Autor komentarza Lucio Caracciolo zatytułował swój artykuł _ Polska, Europa bez euro _. Taki sam tytuł nosi specjalne, w całości dedykowane Polsce styczniowe wydanie kierowanego przez Caracciolo prestiżowego miesięcznika _ Limes _. Zostanie ono uroczyście zaprezentowane we wtorek w Rzymie podczas wieczoru z udziałem byłych premierów Włodzimierza Cimoszewicza i Massimo D'Alemy.
W tekście na łamach lewicowej rzymskiej gazety włoski publicysta wyraża opinię, że aby zrozumieć kryzys w strefie euro, warto przyjrzeć się mu z perspektywy Polski, która nie przyjęła wspólnej waluty.
_ Spośród europejskich gospodarek tylko polska uniknęła recesji wywołanej przez światowy kryzys 2007-2009. wciąż rosnąc, choć niewiele, podczas gdy strefa euro pogrążała się _ - stwierdza komentator. Zwraca uwagę na rzucające się w oczy w Warszawie _ dobrobyt _ i _ żywotność _.

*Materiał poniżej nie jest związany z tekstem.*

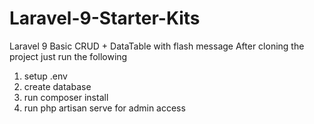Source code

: # Laravel-9-Starter-Kits
Laravel 9 Basic CRUD + DataTable with flash message
After cloning the project just run the following
1. setup .env
2. create database
3. run composer install
4. run php artisan serve for admin access
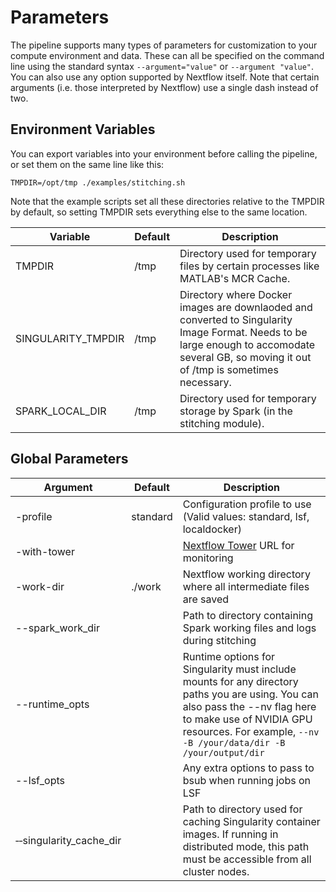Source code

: # Parameters

The pipeline supports many types of parameters for customization to your compute environment and data. These can all be specified on the command line using the standard syntax `--argument="value"` or `--argument "value"`. You can also use any option supported by Nextflow itself. Note that certain arguments (i.e. those interpreted by Nextflow) use a single dash instead of two.

## Environment Variables

You can export variables into your environment before calling the pipeline, or set them on the same line like this:

    TMPDIR=/opt/tmp ./examples/stitching.sh

Note that the example scripts set all these directories relative to the TMPDIR by default, so setting TMPDIR sets everything else to the same location.

| Variable   | Default | Description                                                                           |
|------------|---------|---------------------------------------------------------------------------------------|
| TMPDIR | /tmp | Directory used for temporary files by certain processes like MATLAB's MCR Cache. |
| SINGULARITY_TMPDIR | /tmp | Directory where Docker images are downlaoded and converted to Singularity Image Format. Needs to be large enough to accomodate several GB, so moving it out of /tmp is sometimes necessary. |
| SPARK_LOCAL_DIR | /tmp | Directory used for temporary storage by Spark (in the stitching module). |

## Global Parameters

| Argument   | Default | Description                                                                           |
|------------|---------|---------------------------------------------------------------------------------------|
| -profile | standard | Configuration profile to use (Valid values: standard, lsf, localdocker) |
| -with-tower | | [Nextflow Tower](https://tower.nf) URL for monitoring |
| -work-dir | ./work | Nextflow working directory where all intermediate files are saved |
| --spark_work_dir | | Path to directory containing Spark working files and logs during stitching |
| --runtime_opts | | Runtime options for Singularity must include mounts for any directory paths you are using. You can also pass the --nv flag here to make use of NVIDIA GPU resources. For example, `--nv -B /your/data/dir -B /your/output/dir` | 
| --lsf_opts | | Any extra options to pass to bsub when running jobs on LSF |
| &#x2011;&#x2011;singularity_cache_dir | | Path to directory used for caching Singularity container images. If running in distributed mode, this path must be accessible from all cluster nodes. |
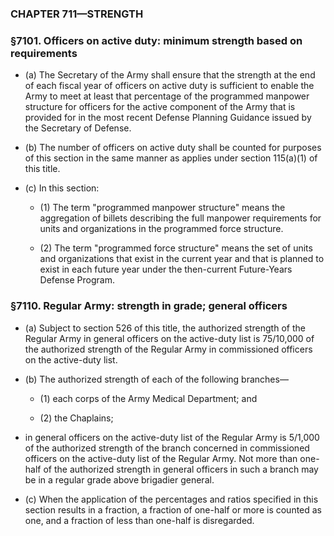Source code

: ### **CHAPTER 711—STRENGTH**

### §7101. Officers on active duty: minimum strength based on requirements
* (a) The Secretary of the Army shall ensure that the strength at the end of each fiscal year of officers on active duty is sufficient to enable the Army to meet at least that percentage of the programmed manpower structure for officers for the active component of the Army that is provided for in the most recent Defense Planning Guidance issued by the Secretary of Defense.

* (b) The number of officers on active duty shall be counted for purposes of this section in the same manner as applies under section 115(a)(1) of this title.

* (c) In this section:

  * (1) The term "programmed manpower structure" means the aggregation of billets describing the full manpower requirements for units and organizations in the programmed force structure.

  * (2) The term "programmed force structure" means the set of units and organizations that exist in the current year and that is planned to exist in each future year under the then-current Future-Years Defense Program.

### §7110. Regular Army: strength in grade; general officers
* (a) Subject to section 526 of this title, the authorized strength of the Regular Army in general officers on the active-duty list is 75/10,000 of the authorized strength of the Regular Army in commissioned officers on the active-duty list.

* (b) The authorized strength of each of the following branches—

  * (1) each corps of the Army Medical Department; and

  * (2) the Chaplains;


* in general officers on the active-duty list of the Regular Army is 5/1,000 of the authorized strength of the branch concerned in commissioned officers on the active-duty list of the Regular Army. Not more than one-half of the authorized strength in general officers in such a branch may be in a regular grade above brigadier general.

* (c) When the application of the percentages and ratios specified in this section results in a fraction, a fraction of one-half or more is counted as one, and a fraction of less than one-half is disregarded.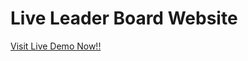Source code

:  <h1>Live Leader Board Website</h1>
<a href="https://rayhan60611.github.io/P_hero_module10_1st_leader-board-CSS3/"> Visit Live Demo Now!!</a>
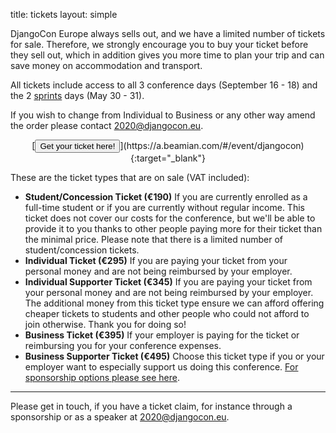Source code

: title: tickets
layout: simple

DjangoCon Europe always sells out, and we have a limited number of tickets for sale. Therefore, we strongly encourage you to buy your ticket before they sell out, which in addition gives you more time to plan your trip and can save money on accommodation and transport.

All tickets include access to all 3 conference days (September 16 - 18) and the 2 [sprints](/information/sprints/) days (May 30 - 31). 

If you wish to change from Individual to Business or any other way amend the order please contact [2020@djangocon.eu](mailto:2020@djangocon.eu).

<center>[<button class="btn">Get your ticket here!</button>](https://a.beamian.com/#/event/djangocon){:target="_blank"}</center>

These are the ticket types that are on sale (VAT included):

* <strong>Student/Concession Ticket (€190)</strong>
If you are currently enrolled as a full-time student or if you are currently without regular income. This ticket does not cover our costs for the conference, but we'll be able to provide it to you thanks to other people paying more for their ticket than the minimal price. Please note that there is a limited number of student/concession tickets.
* <strong>Individual Ticket (€295)</strong>
If you are paying your ticket from your personal money and are not being reimbursed by your employer.
* <strong>Individual Supporter Ticket (€345)</strong>
If you are paying your ticket from your personal money and are not being reimbursed by your employer. The additional money from this ticket type ensure we can afford offering cheaper tickets to students and other people who could not afford to join otherwise. Thank you for doing so!
* <strong>Business Ticket (€395)</strong>
If your employer is paying for the ticket or reimbursing you for your conference expenses.
* <strong>Business Supporter Ticket (€495)</strong>
Choose this ticket type if you or your employer want to especially support us doing this conference.
[For sponsorship options please see here](/sponsors/sponsorships/).

---

Please get in touch, if you have a ticket claim, for instance through a sponsorship or as a speaker at [2020@djangocon.eu](mailto:2020@djangocon.eu).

_ Nie ma wątpliwości co do tego, że razem z prywatyzacją, dobrym wykorzystaniem europejskich funduszy spójności, stabilnością polityczną i makroekonomiczną oraz konsekwentnymi bodźcami dla zagranicznych inwestycji, możliwość dysponowania narodową walutą, a zatem zmiennym kursem wymiany, sporo przyczyniła się do cudu _ - ocenia szef pisma _ Limes _.

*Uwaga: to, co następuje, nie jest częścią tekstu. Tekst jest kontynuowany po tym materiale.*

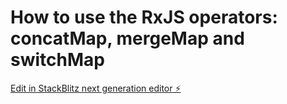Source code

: # How to use the RxJS operators: concatMap, mergeMap and switchMap


[Edit in StackBlitz next generation editor ⚡️](https://stackblitz.com/~/github.com/gusvagner/examples_concatMap_mergeMap_switchMap)

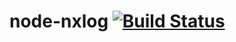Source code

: # node-nxlog [![Build Status](https://travis-ci.org/avz/node-nxlog.svg)](https://travis-ci.org/avz/node-nxlog)
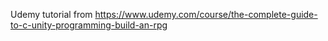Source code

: Udemy tutorial from https://www.udemy.com/course/the-complete-guide-to-c-unity-programming-build-an-rpg  

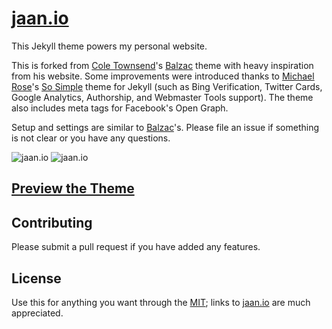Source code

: # [jaan.io](https://jaan.io)

This Jekyll theme powers my personal website.

This is forked from [Cole Townsend](http://coletownsend.com)'s [Balzac](https://github.com/ColeTownsend/Balzac-for-Jekyll) theme with heavy inspiration from his website. Some improvements were introduced thanks to [Michael Rose](http://mademistakes.com)'s [So Simple](https://github.com/mmistakes/so-simple-theme) theme for Jekyll (such as Bing Verification, Twitter Cards, Google Analytics, Authorship, and Webmaster Tools support). The theme also includes meta tags for Facebook's Open Graph.

Setup and settings are similar to [Balzac](https://github.com/ColeTownsend/Balzac-for-Jekyll)'s. Please file an issue if something is not clear or you have any questions. 

![jaan.io](http://cl.ly/Qdzo/Screen%20Shot%202013-08-05%20at%205.35.11%20PM.jpg)
![jaan.io](http://cl.ly/Qdyh/Screen%20Shot%202013-08-05%20at%205.30.01%20PM.jpg)

## [Preview the Theme](https://jaan.io)

## Contributing

Please submit a pull request if you have added any features.

## License

Use this for anything you want through the [MIT](LICENSE); links to [jaan.io](https://jaan.io) are much appreciated.
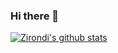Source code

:### Hi there 👋

<!--
**zirondi/zirondi** is a ✨ _special_ ✨ repository because its `README.md` (this file) appears on your GitHub profile.

Here are some ideas to get you started:

- 🔭 I’m currently working on ...
- 🌱 I’m currently learning ...
- 👯 I’m looking to collaborate on ...
- 🤔 I’m looking for help with ...
- 💬 Ask me about ...
- 📫 How to reach me: ...
- 😄 Pronouns: ...
- ⚡ Fun fact: ...
-->

[![Zirondi's github stats](https://github-readme-stats.vercel.app/api?username=zirondi&count_private=true&show_icons=true&theme=radical)](https://github.com/anuraghazra/github-readme-stats)
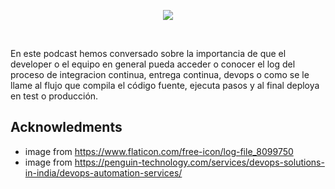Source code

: <!--

layout : post
title : Importancia de acceso a devops logs para desarrolladores y el equipo
description : Conversaremos sobre como el acceso a los logs devops ayuda al equipo
category : devops
tags : devops
comments : true
author : JRichardsz & Bitmanuc
thumbnail_image_url: https://github.com/user-attachments/assets/6e2af6b6-bfcd-4b7d-a214-60522ce1ffae
datetime : "2024-09-08"
duration: 00:28:12
sound:
    type : vocaroo_url
    value : https://vocaroo.com/embed/1egZqNgXrTXk?autoplay=0
    language: es
-->

<p align="center">
  <img src="https://github.com/user-attachments/assets/5ce0ef49-8ebb-4f41-8462-0ef3ddce75c8" />
</p>

<br>

En este podcast hemos conversado sobre la importancia de que el developer o el equipo en general pueda acceder o conocer el log del proceso de integracion continua, entrega continua, devops o como se le llame al flujo que compila el código fuente, ejecuta pasos y al final deploya en test o producción.

## Acknowledments

- image from https://www.flaticon.com/free-icon/log-file_8099750
- image from https://penguin-technology.com/services/devops-solutions-in-india/devops-automation-services/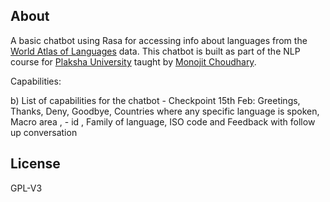 About
------------------
A basic chatbot using Rasa for accessing info about languages from the [World Atlas of Languages](https://wals.info/) data. This chatbot is built as part of the NLP course for [Plaksha University](https://plaksha.org/) taught by [Monojit Choudhary](https://www.microsoft.com/en-us/research/people/monojitc/).

Capabilities:

b) List of capabilities for the chatbot - Checkpoint 15th Feb: Greetings, Thanks, Deny, Goodbye, Countries where any specific language is spoken, Macro area , - id , Family of language, ISO code and Feedback with follow up conversation

License
------------------
GPL-V3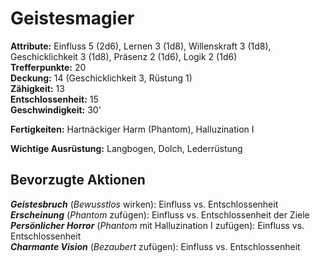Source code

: # Geistesmagier
**Attribute:** Einfluss 5 (2d6), Lernen 3 (1d8), Willenskraft 3 (1d8), Geschicklichkeit 3 (1d8), Präsenz 2 (1d6), Logik 2 (1d6)  
**Trefferpunkte:** 20  
**Deckung:** 14 (Geschicklichkeit 3, Rüstung 1)  
**Zähigkeit:** 13  
**Entschlossenheit:** 15  
**Geschwindigkeit:** 30'  

**Fertigkeiten:** Hartnäckiger Harm (Phantom), Halluzination I

**Wichtige Ausrüstung:** Langbogen, Dolch, Lederrüstung

## Bevorzugte Aktionen
***Geistesbruch*** (_Bewusstlos_ wirken): Einfluss vs. Entschlossenheit  
***Erscheinung*** (_Phantom_ zufügen): Einfluss vs. Entschlossenheit der Ziele  
***Persönlicher Horror*** (_Phantom_ mit Halluzination I zufügen): Einfluss vs. Entschlossenheit  
***Charmante Vision*** (_Bezaubert_ zufügen): Einfluss vs. Entschlossenheit  
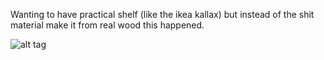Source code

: Wanting to have practical shelf (like the ikea kallax) but instead
of the shit material make it from real wood this happened.

![alt tag](https://raw.github.com/excogitation/generic_CAD/master/furniture/Kallax_style_shelf_5x4.png)
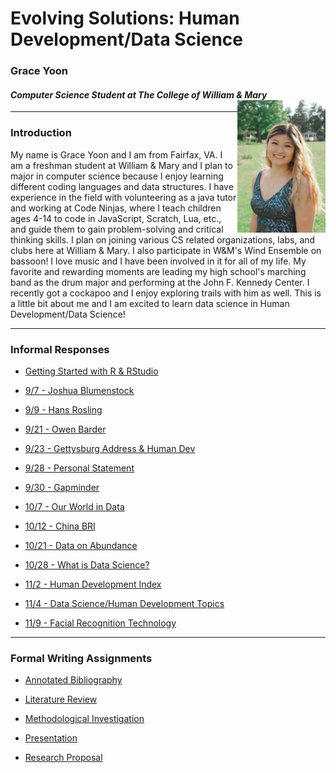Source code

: # Evolving Solutions: Human Development/Data Science 

### Grace Yoon 
#### *Computer Science Student at The College of William & Mary* <img align="right" alt="drawing" src="GraceYoon.jpg" width="28%" height="28%"> 

---

### Introduction
My name is Grace Yoon and I am from Fairfax, VA. I am a freshman student at William & Mary and I plan to major in computer science because I enjoy learning different coding languages and data structures. I have experience in the field with volunteering as a java tutor and working at Code Ninjas, where I teach children ages 4-14 to code in JavaScript, Scratch, Lua, etc., and guide them to gain problem-solving and critical thinking skills. I plan on joining various CS related organizations, labs, and clubs here at William & Mary. I also participate in W&M's Wind Ensemble on bassoon! I love music and I have been involved in it for all of my life. My favorite and rewarding moments are leading my high school's marching band as the drum major and performing at the John F. Kennedy Center. I recently got a cockapoo and I enjoy exploring trails with him as well. This is a little bit about me and I am excited to learn data science in Human Development/Data Science!

---

### Informal Responses

- [Getting Started with R & RStudio](1.4.md)

- [9/7 - Joshua Blumenstock](Blumenstock.md)

- [9/9 - Hans Rosling](Rosling.md)

- [9/21 - Owen Barder](Barder.md)

- [9/23 - Gettysburg Address & Human Dev](Sept23Essay.md)

- [9/28 - Personal Statement](Sept28Essay.md)

- [9/30 - Gapminder](Sept30Gapminder.md)

- [10/7 - Our World in Data](Oct7Essay.md)

- [10/12 - China BRI](BRI.md)

- [10/21 - Data on Abundance](Oct21Essay.md)

- [10/28 - What is Data Science?](Oct28Essay.md)

- [11/2 - Human Development Index](Nov2Essay.md)

- [11/4 - Data Science/Human Development Topics](Nov4Essay.md)

- [11/9 - Facial Recognition Technology](Nov9Essay.md)

---

### Formal Writing Assignments

- [Annotated Bibliography](AnnotatedBibliography.md)

- [Literature Review](LitReview.md)

- [Methodological Investigation]()

- [Presentation]()

- [Research Proposal]()
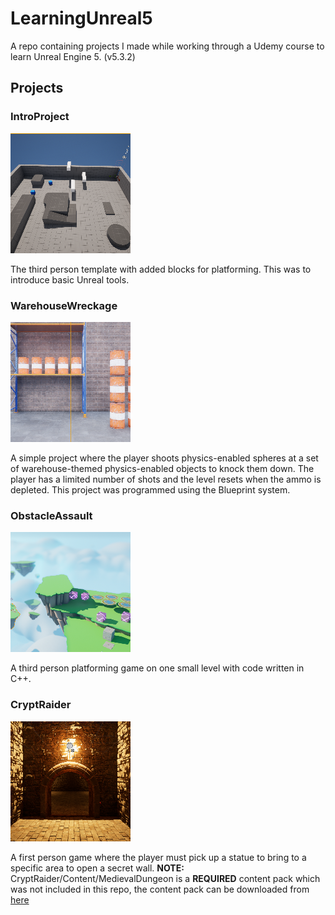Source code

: # LearningUnreal5
 A repo containing projects I made while working through a Udemy course to learn Unreal Engine 5. (v5.3.2)
 
## Projects

### IntroProject

![](IntroProject/Saved/AutoScreenshot.png)

The third person template with added blocks for platforming. This was to introduce basic Unreal tools.

### WarehouseWreckage

![](WarehouseWreckage/Saved/AutoScreenshot.png)

A simple project where the player shoots physics-enabled spheres at a set of warehouse-themed physics-enabled objects to knock them down. The player has a limited number of shots and the level resets when the ammo is depleted. This project was programmed using the Blueprint system.

### ObstacleAssault

![](ObstacleAssault/Saved/AutoScreenshot.png)

A third person platforming game on one small level with code written in C++.

### CryptRaider

![](CryptRaider/Saved/AutoScreenshot.png)

A first person game where the player must pick up a statue to bring to a specific area to open a secret wall.
**NOTE:** CryptRaider/Content/MedievalDungeon is a __REQUIRED__ content pack which was not included in this repo, the content pack can be downloaded from [here](https://www.unrealengine.com/marketplace/en-US/product/a5b6a73fea5340bda9b8ac33d877c9e2)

Zwraca on uwagę na wyniki sondaży, w których większość Polaków sprzeciwia się przyjęciu euro oraz na to, że rząd _ umiarkowanego i bardzo ostrożnego _ Donalda Tuska stara się unikać debaty na ten temat. Tymczasem - dodaje - _ prawicowa nacjonalistyczna opozycja z ksenofobicznymi akcentami opisuje strefę euro w czarnych kolorach _.

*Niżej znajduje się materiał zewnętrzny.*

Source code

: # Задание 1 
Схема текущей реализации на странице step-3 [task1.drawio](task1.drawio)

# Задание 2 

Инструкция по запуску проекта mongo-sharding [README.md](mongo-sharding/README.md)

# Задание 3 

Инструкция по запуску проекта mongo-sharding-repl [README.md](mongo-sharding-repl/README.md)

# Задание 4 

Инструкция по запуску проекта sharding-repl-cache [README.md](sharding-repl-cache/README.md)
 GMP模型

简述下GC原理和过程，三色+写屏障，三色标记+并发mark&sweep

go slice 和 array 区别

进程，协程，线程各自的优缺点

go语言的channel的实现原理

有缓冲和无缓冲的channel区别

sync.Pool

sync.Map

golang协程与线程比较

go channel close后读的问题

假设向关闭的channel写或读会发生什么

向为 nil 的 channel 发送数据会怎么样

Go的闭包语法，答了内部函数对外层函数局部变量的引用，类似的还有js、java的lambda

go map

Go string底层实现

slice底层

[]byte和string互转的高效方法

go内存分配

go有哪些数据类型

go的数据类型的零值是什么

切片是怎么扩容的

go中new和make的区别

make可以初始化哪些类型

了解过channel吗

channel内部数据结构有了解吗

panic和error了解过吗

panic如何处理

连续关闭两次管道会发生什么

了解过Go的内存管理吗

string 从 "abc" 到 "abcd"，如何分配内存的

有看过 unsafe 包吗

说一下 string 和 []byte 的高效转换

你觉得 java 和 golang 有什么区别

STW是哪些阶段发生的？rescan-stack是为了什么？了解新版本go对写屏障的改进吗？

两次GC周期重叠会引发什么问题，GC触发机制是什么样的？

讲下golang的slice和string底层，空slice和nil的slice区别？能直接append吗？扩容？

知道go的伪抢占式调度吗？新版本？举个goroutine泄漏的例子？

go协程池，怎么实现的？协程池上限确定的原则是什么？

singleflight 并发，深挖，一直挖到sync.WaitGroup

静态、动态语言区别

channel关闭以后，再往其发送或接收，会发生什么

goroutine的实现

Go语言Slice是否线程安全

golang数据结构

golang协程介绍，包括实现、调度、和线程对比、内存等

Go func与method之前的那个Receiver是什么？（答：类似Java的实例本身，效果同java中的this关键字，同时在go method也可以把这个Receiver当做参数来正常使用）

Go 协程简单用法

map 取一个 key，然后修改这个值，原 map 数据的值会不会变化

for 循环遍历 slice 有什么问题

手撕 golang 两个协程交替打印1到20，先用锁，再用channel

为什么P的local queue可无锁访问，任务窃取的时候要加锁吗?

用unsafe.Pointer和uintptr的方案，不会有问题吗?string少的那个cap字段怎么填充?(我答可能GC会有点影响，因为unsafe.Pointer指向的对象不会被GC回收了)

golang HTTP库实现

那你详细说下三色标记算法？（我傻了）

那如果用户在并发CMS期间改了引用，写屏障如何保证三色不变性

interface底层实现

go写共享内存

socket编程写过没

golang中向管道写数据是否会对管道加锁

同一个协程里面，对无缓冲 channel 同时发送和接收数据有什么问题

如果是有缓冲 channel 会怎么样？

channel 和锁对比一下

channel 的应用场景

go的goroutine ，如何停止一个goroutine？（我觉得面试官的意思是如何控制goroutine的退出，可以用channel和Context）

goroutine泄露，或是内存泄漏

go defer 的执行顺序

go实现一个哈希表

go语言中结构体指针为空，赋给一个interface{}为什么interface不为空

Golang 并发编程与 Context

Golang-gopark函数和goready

W tekście mowa też jest o rosnącym poparciu dla Prawa i Sprawiedliwości w sondażach. Sukces tej formacji publicysta wiąże między innymi z nazwanym przez siebie _ legendą _ zjawiskiem _ religii smoleńskiej _, zgodnie z którą doszło do zamachu na prezydencki samolot w 2010 roku.
_ Teoria ta popierana jest przez najbardziej ksenofobiczne warstwy prowincjonalnej Polski, zwłaszcza przez lokalny Kościół, nieczuły na słowo Franciszka (cenzurujący wręcz niektóre jego przemówienia) _ - pisze autor komentarza na łamach dziennika _ La Repubblica _.